Start of Information shown

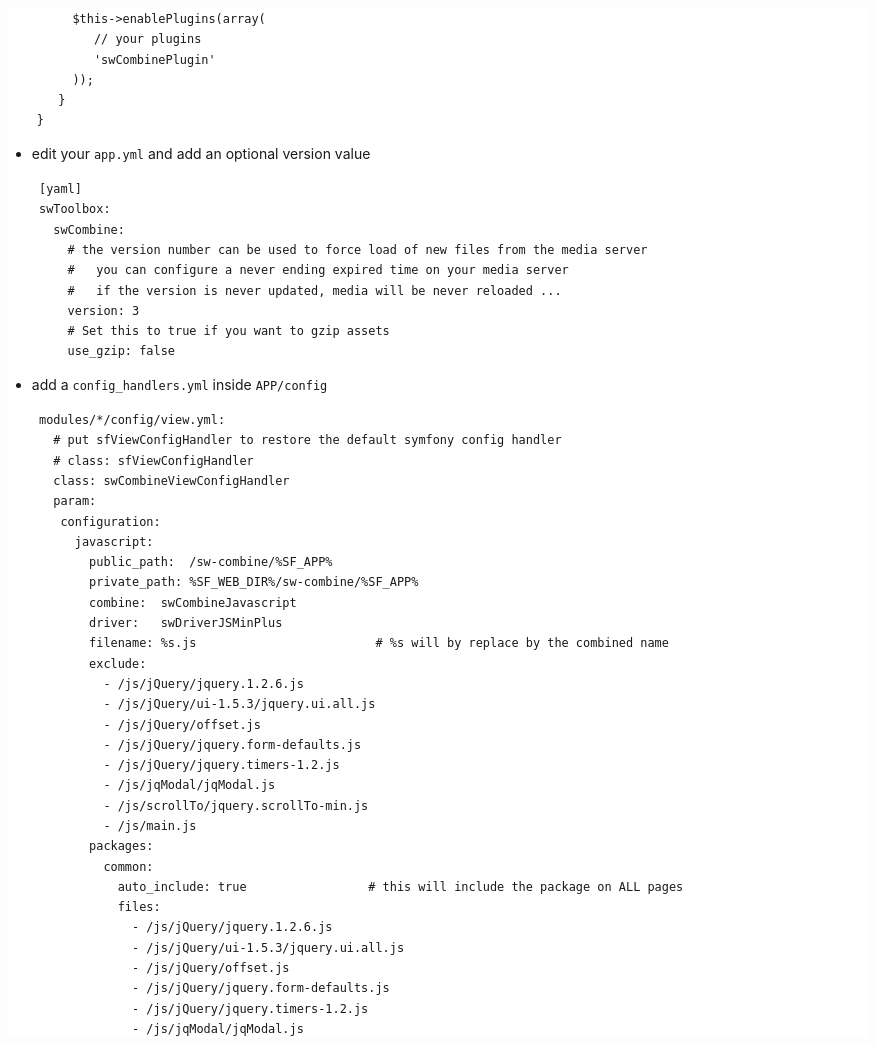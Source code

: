              $this->enablePlugins(array(
                // your plugins
                'swCombinePlugin'
             ));
           }
        }

 * edit your `app.yml` and add an optional version value
 
        [yaml]
        swToolbox:
          swCombine:
            # the version number can be used to force load of new files from the media server
            #   you can configure a never ending expired time on your media server
            #   if the version is never updated, media will be never reloaded ...
            version: 3
            # Set this to true if you want to gzip assets
            use_gzip: false
  
 * add a `config_handlers.yml` inside `APP/config`
 
        modules/*/config/view.yml:
          # put sfViewConfigHandler to restore the default symfony config handler
          # class: sfViewConfigHandler
          class: swCombineViewConfigHandler 
          param:
           configuration:
             javascript:
               public_path:  /sw-combine/%SF_APP%
               private_path: %SF_WEB_DIR%/sw-combine/%SF_APP%
               combine:  swCombineJavascript
               driver:   swDriverJSMinPlus
               filename: %s.js                         # %s will by replace by the combined name
               exclude:
                 - /js/jQuery/jquery.1.2.6.js
                 - /js/jQuery/ui-1.5.3/jquery.ui.all.js
                 - /js/jQuery/offset.js
                 - /js/jQuery/jquery.form-defaults.js
                 - /js/jQuery/jquery.timers-1.2.js
                 - /js/jqModal/jqModal.js
                 - /js/scrollTo/jquery.scrollTo-min.js
                 - /js/main.js
               packages:
                 common:
                   auto_include: true                 # this will include the package on ALL pages
                   files:
                     - /js/jQuery/jquery.1.2.6.js
                     - /js/jQuery/ui-1.5.3/jquery.ui.all.js
                     - /js/jQuery/offset.js
                     - /js/jQuery/jquery.form-defaults.js
                     - /js/jQuery/jquery.timers-1.2.js
                     - /js/jqModal/jqModal.js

End of Information shown

* About this task:
Count the lines in the records above that contain the word "server", and reply with only that number.

* The answer:
2